## Your task
Find the word "height" in the data, then copy each line where it is found.

## Listed entries
_ _ _ _

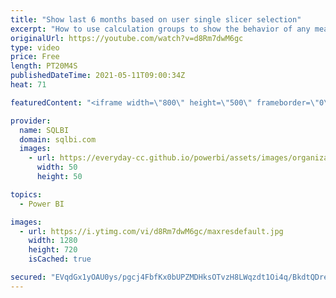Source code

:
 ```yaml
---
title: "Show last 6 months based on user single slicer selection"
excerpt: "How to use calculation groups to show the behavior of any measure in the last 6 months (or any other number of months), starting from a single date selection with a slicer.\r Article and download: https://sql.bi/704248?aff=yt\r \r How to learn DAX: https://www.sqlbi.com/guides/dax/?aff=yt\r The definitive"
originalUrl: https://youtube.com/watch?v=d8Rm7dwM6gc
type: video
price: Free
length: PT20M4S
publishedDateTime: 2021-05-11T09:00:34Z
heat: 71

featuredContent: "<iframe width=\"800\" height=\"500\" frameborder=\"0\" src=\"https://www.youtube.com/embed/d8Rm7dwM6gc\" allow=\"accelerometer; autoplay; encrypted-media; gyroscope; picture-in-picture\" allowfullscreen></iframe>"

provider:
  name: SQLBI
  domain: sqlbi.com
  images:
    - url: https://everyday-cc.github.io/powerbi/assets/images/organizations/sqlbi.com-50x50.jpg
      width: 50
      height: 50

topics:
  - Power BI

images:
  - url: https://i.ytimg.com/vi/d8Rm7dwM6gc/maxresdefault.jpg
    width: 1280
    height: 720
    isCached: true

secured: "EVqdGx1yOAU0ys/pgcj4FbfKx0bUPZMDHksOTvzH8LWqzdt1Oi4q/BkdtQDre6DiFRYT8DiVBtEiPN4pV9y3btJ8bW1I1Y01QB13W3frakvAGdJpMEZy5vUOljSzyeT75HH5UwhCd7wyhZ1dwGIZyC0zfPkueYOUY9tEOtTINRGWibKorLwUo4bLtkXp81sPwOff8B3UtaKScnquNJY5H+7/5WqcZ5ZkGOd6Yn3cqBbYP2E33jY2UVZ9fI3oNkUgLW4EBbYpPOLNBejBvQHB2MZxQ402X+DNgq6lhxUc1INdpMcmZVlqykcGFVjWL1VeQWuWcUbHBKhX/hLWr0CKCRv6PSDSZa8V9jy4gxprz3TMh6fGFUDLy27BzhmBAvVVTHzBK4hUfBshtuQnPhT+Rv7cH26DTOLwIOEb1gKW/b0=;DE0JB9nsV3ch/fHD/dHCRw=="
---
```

_ _ _ _

## Answer to this task
featuredContent: "<iframe width=\"800\" height=\"500\" frameborder=\"0\" src=\"https://www.youtube.com/embed/d8Rm7dwM6gc\" allow=\"accelerometer; autoplay; encrypted-media; gyroscope; picture-in-picture\" allowfullscreen></iframe>"
      height: 50
    height: 720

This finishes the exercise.